BEGIN Records supplied

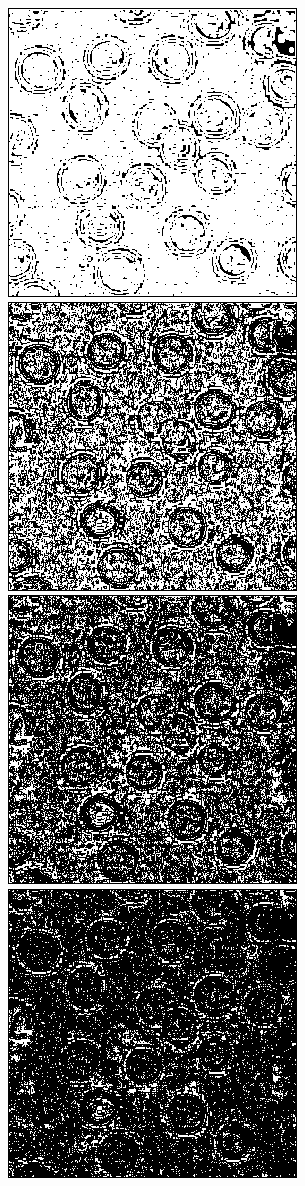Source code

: \documentclass[a4paper,12pt]{report}
\begin{document}
\begin{figure}[!ht]
	\center	
	\includegraphics[scale=0.5]{image/laplacian_seuil0.png}
	\includegraphics[scale=0.5]{image/laplacian_seuil3.png}
	\includegraphics[scale=0.5]{image/laplacian_seuil6.png}
	\includegraphics[scale=0.5]{image/laplacian_seuil10.png}

\end{figure}
\end{document}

END Records supplied

**Activity:** If a line in the records has the word "scale", copy that line.

**Problem solution:**
	\includegraphics[scale=0.5]{image/laplacian_seuil0.png}
	\includegraphics[scale=0.5]{image/laplacian_seuil3.png}
	\includegraphics[scale=0.5]{image/laplacian_seuil6.png}
	\includegraphics[scale=0.5]{image/laplacian_seuil10.png}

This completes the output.